XXIX #3
He went over the edge after her. She held him as he did.
The sound he made was not a word; it was lower and rougher than anything she had heard from him before, and he buried it against her shoulder, and his whole body went rigid and then heavy, and his breath went out of him in a long shudder, and he was still.
His weight came down on her. She did not mind it.
Her hand found the back of his head in the dark, her fingers in his hair.
He did not move for some time. He was breathing into her shoulder, and his hand was at her waist, and she was holding him, and the dark was not the same dark it had been an hour ago.
She shifted one palm on his chest and felt his heart slow beneath it. It was rapid at first, then thick. Under her hand, there was a man’s heart and warmth and the heavy astonishment of having crossed some invisible boundary from which there was no return, and she lay still and was not sorry.

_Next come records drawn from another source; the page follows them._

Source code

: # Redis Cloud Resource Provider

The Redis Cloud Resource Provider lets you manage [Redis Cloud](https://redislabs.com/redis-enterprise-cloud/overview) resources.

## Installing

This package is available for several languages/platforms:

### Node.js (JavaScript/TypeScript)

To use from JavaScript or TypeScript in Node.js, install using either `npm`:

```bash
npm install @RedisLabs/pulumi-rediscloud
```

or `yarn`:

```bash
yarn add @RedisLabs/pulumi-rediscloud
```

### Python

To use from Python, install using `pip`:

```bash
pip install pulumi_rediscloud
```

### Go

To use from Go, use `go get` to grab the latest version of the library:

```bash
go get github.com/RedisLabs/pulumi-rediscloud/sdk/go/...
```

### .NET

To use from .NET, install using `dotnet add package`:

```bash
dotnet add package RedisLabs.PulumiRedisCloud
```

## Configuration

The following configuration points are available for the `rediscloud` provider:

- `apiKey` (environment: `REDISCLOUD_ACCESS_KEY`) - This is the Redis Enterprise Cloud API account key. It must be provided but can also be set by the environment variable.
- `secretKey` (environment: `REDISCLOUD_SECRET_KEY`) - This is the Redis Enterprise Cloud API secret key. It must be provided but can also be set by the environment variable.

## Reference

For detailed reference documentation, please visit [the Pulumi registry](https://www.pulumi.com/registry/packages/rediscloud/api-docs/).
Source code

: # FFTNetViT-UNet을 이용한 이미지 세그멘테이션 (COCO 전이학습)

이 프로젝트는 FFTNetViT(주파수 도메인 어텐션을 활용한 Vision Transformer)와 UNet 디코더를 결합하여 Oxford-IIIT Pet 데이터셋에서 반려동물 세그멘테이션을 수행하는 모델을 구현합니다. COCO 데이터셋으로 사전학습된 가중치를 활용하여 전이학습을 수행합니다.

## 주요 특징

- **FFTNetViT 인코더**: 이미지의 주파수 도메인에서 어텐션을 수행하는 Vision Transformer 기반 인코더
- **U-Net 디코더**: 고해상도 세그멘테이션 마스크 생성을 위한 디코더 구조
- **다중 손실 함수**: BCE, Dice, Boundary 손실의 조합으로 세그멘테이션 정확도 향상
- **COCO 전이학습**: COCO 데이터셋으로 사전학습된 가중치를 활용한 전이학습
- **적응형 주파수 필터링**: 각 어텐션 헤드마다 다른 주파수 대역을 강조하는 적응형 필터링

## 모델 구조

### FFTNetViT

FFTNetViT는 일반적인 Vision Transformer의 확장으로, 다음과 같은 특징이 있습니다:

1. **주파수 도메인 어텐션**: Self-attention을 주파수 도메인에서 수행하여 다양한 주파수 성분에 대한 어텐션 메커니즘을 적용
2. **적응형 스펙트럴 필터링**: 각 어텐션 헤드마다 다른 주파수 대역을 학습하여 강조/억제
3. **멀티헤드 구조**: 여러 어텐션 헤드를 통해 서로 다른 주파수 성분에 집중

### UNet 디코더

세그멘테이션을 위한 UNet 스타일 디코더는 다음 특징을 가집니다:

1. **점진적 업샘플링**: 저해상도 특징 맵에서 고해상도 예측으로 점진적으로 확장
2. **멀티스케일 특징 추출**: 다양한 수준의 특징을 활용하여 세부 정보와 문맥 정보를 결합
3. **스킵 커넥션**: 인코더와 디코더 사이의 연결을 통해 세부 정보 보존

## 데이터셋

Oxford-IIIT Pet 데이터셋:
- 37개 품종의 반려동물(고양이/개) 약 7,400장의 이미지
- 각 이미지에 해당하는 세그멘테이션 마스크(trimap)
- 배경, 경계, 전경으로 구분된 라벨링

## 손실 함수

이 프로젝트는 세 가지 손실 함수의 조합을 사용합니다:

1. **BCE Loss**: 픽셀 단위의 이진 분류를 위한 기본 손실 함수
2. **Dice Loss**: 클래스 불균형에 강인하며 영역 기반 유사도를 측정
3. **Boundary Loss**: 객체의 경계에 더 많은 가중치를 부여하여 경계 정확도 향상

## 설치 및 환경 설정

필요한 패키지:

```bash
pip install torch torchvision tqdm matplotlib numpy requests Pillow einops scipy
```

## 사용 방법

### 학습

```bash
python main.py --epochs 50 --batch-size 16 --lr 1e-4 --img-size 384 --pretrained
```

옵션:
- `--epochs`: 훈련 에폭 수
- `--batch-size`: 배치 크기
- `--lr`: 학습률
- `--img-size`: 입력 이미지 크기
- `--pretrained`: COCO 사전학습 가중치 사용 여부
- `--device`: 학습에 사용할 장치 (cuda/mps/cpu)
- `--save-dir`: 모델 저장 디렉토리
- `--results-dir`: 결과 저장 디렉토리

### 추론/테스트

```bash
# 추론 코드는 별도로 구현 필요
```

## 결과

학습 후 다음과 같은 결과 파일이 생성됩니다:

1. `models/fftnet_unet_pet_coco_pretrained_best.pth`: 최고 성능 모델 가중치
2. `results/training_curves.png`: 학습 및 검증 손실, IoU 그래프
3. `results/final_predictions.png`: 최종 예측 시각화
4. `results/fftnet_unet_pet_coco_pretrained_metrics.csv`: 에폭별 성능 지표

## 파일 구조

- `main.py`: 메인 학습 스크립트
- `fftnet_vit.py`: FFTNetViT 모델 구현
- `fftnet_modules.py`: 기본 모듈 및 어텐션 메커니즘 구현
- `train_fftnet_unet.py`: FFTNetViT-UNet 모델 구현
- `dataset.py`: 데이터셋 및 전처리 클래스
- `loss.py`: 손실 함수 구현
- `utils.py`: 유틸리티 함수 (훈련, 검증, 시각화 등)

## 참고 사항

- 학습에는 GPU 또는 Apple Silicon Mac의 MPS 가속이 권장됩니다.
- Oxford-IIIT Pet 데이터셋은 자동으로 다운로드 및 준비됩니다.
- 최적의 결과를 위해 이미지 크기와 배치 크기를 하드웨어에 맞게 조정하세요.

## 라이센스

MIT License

His breathing changed again. She heard it before he moved — the painful effort of gathering his conscience back around himself.
Then he stirred. His hand came to her face in the dark, his fingers moving into her hair, finding the strands at her temple and drawing them back with a tenderness that was almost unbearable.
His lips came to her forehead. Soft. Not the kiss of their earlier hours.
Something else entirely. Something that felt far more dangerous.
She heard him draw a breath.
She heard him try to release it evenly.
He did not succeed. The breath came out broken, caught somewhere in the middle, and then there was silence, and she could hear him fighting for the next one.
“Are you—” The words thinned almost to nothing, the whisper worn through. “Did I — are you hurt?”
“No.”
He made a sound. Not a word. Something beneath words, and the something had a ragged edge to it that she had not heard from him before.
Then, carefully, he sat up.
The mattress shifted. He sat at the edge of the bed in the dark, and she lay still and listened to the cost of it — the long silence before he could speak, the breath he had to find first.
“I am sorry.” The whisper was barely there. He pressed on through it. “I am so sorry.”
“You did not hurt me.”
“That is not—” She heard his breath go unsteady again. “That is not what I am sorry for.”
“Then what?”
He did not answer immediately. She heard the long working of it — not choosing words but trying to hold the ones he had.
“You did not know,” he said at last. “You could not have chosen freely. I have… there are things I cannot give you yet, things you would have needed, and I told myself I would not — that it was yours to decide when I could offer you more — that this was not mine to take before then.” The whisper broke on itself.
“I despise myself for what I have done to you.”
“You have not—”
“I have.” The force of it surprised her — the whisper pushed to its limit, as close to raised as she had ever heard it.
“You had every right. You had every right to know what you were accepting before you accepted it. And I took that from you. I have been taking it since July, and I took more of it tonight, and I—” He stopped.
She heard him press both hands over his face.
She heard the sob he was trying not to make behind them.
She sat up in the dark and reached for him.
Her hand found his arm, then his wrist, and she followed it up to where his hands covered his face, and she laid her hand against the back of his. The tension in him was in his hands, in the held sound behind them, the effort of the holding.
“Let me see you.”
He went very still.
She brought her other hand up and found his face in the dark — his jaw, the wet at the corners of his eyes, the sharp angle of cheekbone that she had mapped so many times in her mind and was touching now, and he was letting her.
She held his face in her palms the way she had at the table, earlier, when she had tried to give him something he could carry.
He took her wrists. Gently. Not removing her hands — just holding them where they were, his grip careful and close, his head bowed into her palms.
“I know,” she said. She did not know what she knew. She knew something. “I know you cannot tell me yet. I know there is a reason. I am not asking for the reason tonight.”
His grip on her wrists tightened the smallest amount.
“But you are not nothing,” she said. “I am not sorry, and you are not nothing to me.”
He turned his face slightly and pressed his mouth to her palm — not a kiss, exactly, more a bracing press against something — and then he released her wrists, and her hands fell away, and he stood up.
She heard him gather his clothing in the dark, each movement deliberate and quiet. Then he stopped.
She waited.
He did not speak. He moved towards the door.
From the hearthrug came a low rumble — Falstaff roused, a sudden, sharp growl directed at the figure moving in the dark.
A muttered curse came back at the dog. Not the whisper — lower than that, rougher, briefly real — one unguarded syllable of actual voice before the habit of months caught it. She lay still and held it in her mind like a key she had no lock for.
The corridor door opened. It closed.
She lay in the dark and listened to the sea.